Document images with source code
=======

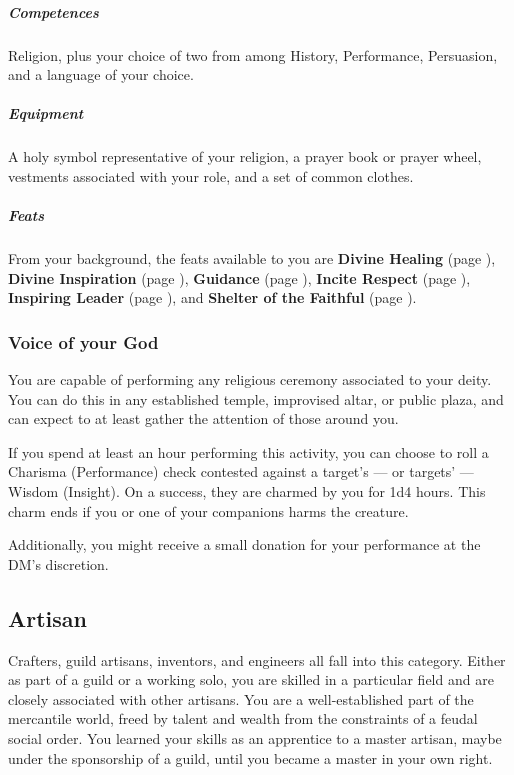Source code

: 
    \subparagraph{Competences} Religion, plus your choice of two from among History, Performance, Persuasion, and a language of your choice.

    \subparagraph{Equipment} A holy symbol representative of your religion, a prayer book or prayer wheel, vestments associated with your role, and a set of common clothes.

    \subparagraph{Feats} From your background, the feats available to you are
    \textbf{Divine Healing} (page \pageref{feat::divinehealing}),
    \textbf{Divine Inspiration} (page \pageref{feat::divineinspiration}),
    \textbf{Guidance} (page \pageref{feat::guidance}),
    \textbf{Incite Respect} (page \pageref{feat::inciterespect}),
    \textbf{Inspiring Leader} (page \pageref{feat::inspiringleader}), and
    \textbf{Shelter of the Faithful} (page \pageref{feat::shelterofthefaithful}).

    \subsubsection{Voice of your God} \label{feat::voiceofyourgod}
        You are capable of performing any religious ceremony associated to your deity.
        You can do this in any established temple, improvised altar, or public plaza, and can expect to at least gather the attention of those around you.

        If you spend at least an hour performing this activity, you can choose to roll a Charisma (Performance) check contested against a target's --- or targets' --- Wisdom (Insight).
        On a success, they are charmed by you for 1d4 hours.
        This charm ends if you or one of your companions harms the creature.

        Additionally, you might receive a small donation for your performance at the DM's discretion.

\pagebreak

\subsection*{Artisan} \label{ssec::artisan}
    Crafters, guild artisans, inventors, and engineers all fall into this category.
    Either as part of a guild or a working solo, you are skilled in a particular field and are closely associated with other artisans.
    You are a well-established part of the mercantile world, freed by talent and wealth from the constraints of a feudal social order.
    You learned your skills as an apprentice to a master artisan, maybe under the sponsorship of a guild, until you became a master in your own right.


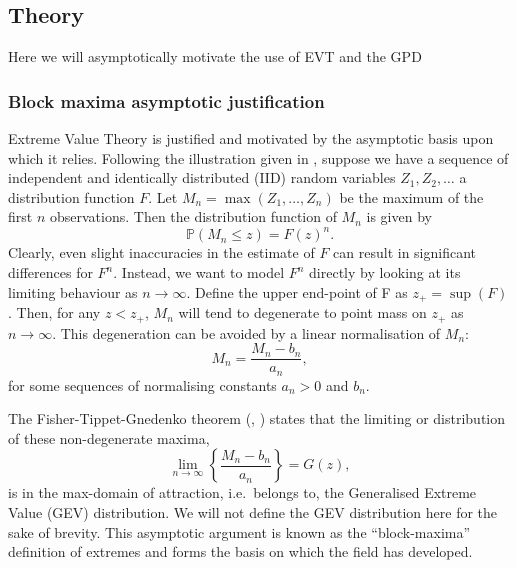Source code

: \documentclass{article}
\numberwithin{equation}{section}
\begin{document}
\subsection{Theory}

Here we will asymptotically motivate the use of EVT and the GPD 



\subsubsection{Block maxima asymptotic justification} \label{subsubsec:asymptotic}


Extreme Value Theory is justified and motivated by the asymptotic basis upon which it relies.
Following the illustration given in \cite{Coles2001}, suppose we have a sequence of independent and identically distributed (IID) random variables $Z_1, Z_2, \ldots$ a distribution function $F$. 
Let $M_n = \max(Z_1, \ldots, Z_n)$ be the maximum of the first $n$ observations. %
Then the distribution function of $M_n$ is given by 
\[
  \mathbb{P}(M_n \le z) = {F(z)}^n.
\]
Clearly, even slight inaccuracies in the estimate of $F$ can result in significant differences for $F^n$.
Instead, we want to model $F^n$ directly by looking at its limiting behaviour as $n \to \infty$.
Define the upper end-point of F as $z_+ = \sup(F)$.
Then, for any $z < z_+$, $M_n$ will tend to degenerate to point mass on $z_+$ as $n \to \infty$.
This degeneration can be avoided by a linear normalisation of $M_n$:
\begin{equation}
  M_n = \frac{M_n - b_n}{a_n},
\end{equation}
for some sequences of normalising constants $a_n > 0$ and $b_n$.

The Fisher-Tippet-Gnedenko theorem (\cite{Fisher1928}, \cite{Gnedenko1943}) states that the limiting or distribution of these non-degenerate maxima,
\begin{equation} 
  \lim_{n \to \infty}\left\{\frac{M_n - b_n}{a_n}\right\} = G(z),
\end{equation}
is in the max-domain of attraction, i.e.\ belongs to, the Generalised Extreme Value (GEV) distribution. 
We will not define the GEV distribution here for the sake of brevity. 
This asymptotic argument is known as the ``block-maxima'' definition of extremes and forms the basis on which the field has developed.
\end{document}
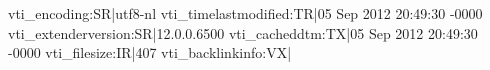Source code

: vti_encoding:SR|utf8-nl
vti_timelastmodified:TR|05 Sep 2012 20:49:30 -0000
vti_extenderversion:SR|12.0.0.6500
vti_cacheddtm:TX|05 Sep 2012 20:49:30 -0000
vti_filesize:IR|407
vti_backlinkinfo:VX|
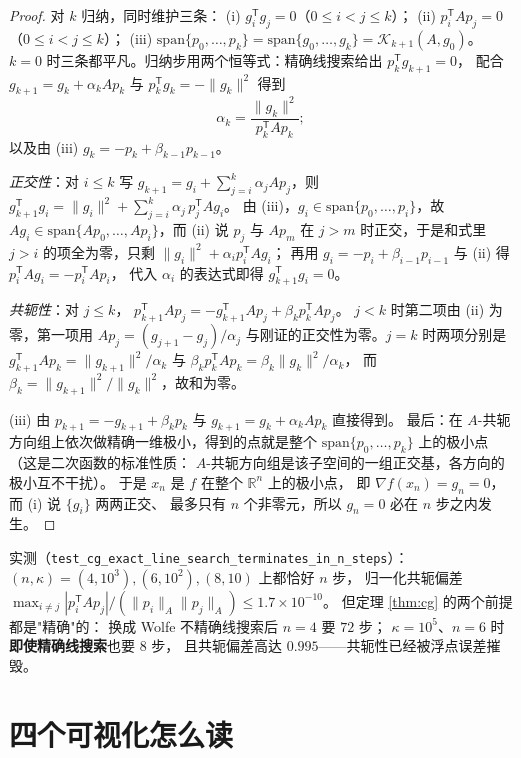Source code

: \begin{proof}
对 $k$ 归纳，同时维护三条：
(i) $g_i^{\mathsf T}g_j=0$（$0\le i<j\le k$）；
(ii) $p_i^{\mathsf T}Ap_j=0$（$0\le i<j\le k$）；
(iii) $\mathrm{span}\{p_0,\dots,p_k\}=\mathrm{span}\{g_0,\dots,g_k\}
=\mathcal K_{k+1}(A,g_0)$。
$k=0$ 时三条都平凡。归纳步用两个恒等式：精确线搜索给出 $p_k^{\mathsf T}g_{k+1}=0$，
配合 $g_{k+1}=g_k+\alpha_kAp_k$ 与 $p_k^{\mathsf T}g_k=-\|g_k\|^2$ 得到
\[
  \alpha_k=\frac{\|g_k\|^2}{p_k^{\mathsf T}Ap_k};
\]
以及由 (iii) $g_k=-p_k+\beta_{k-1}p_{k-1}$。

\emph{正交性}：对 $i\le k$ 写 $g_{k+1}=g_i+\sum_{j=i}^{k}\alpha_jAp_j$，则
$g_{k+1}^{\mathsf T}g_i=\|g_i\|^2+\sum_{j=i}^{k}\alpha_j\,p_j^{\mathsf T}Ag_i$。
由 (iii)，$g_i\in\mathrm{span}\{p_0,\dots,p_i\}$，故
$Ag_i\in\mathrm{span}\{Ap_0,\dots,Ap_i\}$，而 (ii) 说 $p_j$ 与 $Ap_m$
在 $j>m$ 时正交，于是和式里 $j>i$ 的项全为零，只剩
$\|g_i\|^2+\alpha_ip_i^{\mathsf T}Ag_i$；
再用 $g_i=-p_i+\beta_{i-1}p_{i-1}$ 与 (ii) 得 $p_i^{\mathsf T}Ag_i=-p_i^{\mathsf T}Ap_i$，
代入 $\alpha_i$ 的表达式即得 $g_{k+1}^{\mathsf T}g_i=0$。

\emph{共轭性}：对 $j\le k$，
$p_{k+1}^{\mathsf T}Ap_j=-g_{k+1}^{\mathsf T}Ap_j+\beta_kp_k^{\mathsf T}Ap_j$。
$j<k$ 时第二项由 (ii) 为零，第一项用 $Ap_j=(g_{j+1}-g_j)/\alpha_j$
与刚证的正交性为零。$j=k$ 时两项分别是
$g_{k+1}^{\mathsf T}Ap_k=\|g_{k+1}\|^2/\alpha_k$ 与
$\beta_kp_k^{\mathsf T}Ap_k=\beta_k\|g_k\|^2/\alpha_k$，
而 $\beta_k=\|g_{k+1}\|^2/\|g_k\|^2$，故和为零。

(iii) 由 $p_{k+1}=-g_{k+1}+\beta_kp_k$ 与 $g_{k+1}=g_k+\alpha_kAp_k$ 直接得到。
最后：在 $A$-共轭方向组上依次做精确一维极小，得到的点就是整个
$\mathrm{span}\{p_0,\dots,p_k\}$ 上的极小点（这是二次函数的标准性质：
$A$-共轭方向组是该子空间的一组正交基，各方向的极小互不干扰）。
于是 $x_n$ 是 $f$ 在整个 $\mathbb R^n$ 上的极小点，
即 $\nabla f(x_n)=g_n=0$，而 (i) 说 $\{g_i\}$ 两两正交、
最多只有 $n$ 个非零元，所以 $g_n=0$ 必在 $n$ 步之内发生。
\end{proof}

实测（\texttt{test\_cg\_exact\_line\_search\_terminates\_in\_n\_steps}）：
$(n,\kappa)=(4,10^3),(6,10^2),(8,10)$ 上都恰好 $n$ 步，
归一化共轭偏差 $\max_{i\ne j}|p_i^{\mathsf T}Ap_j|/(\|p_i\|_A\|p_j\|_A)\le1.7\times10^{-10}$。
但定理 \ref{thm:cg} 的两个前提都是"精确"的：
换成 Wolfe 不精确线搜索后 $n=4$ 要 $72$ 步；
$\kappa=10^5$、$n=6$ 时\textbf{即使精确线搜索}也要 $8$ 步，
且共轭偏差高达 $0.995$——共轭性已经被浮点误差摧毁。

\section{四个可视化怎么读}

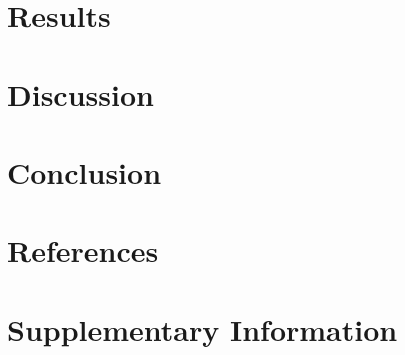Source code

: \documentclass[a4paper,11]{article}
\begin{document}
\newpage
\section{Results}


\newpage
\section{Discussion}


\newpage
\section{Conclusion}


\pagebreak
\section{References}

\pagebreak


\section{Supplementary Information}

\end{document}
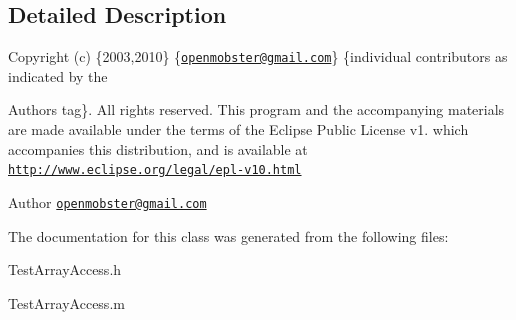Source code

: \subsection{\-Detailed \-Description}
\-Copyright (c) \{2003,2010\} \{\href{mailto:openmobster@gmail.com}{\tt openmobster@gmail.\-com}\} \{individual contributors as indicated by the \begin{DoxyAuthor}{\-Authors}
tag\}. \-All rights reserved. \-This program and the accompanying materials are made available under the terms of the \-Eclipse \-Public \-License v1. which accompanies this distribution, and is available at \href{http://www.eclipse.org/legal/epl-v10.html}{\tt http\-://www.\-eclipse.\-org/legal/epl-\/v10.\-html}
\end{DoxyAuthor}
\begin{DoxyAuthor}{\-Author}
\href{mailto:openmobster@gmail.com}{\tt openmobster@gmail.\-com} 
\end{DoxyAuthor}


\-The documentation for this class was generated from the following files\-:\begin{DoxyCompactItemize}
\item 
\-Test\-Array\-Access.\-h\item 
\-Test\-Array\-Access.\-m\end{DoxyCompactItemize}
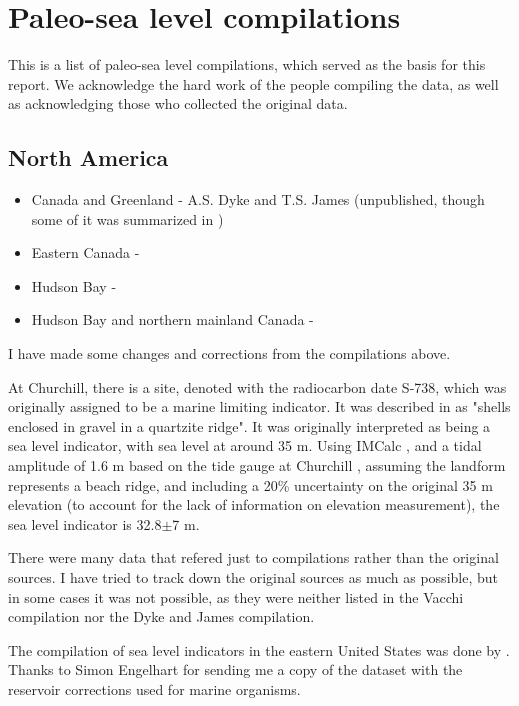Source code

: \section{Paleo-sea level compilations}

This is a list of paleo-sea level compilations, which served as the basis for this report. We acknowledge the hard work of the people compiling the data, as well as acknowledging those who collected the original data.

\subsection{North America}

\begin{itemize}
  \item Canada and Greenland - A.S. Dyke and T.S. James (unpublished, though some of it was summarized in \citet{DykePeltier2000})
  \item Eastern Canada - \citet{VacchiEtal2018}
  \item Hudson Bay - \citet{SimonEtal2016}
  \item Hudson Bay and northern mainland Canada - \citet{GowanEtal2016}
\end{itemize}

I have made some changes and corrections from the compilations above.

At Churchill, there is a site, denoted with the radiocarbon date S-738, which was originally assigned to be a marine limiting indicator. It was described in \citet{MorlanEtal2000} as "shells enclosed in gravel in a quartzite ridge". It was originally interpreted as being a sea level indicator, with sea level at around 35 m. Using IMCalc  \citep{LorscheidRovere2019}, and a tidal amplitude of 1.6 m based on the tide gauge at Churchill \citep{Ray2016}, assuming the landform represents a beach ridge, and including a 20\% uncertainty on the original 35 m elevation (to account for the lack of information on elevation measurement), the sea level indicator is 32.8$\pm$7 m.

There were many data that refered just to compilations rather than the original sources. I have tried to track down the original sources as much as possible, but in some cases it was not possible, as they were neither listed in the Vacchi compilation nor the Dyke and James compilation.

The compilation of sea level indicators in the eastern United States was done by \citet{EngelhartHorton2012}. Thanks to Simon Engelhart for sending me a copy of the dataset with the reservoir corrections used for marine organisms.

=======

**Directions for this task:** Will you return exactly the lines above from the one with "This is a list" down to the one with "At Churchill, there", counting both as part of the range?

**Result of this exercise:**
This is a list of paleo-sea level compilations, which served as the basis for this report. We acknowledge the hard work of the people compiling the data, as well as acknowledging those who collected the original data.

\subsection{North America}

\begin{itemize}
  \item Canada and Greenland - A.S. Dyke and T.S. James (unpublished, though some of it was summarized in \citet{DykePeltier2000})
  \item Eastern Canada - \citet{VacchiEtal2018}
  \item Hudson Bay - \citet{SimonEtal2016}
  \item Hudson Bay and northern mainland Canada - \citet{GowanEtal2016}
\end{itemize}

I have made some changes and corrections from the compilations above.

At Churchill, there is a site, denoted with the radiocarbon date S-738, which was originally assigned to be a marine limiting indicator. It was described in \citet{MorlanEtal2000} as "shells enclosed in gravel in a quartzite ridge". It was originally interpreted as being a sea level indicator, with sea level at around 35 m. Using IMCalc  \citep{LorscheidRovere2019}, and a tidal amplitude of 1.6 m based on the tide gauge at Churchill \citep{Ray2016}, assuming the landform represents a beach ridge, and including a 20\% uncertainty on the original 35 m elevation (to account for the lack of information on elevation measurement), the sea level indicator is 32.8$\pm$7 m.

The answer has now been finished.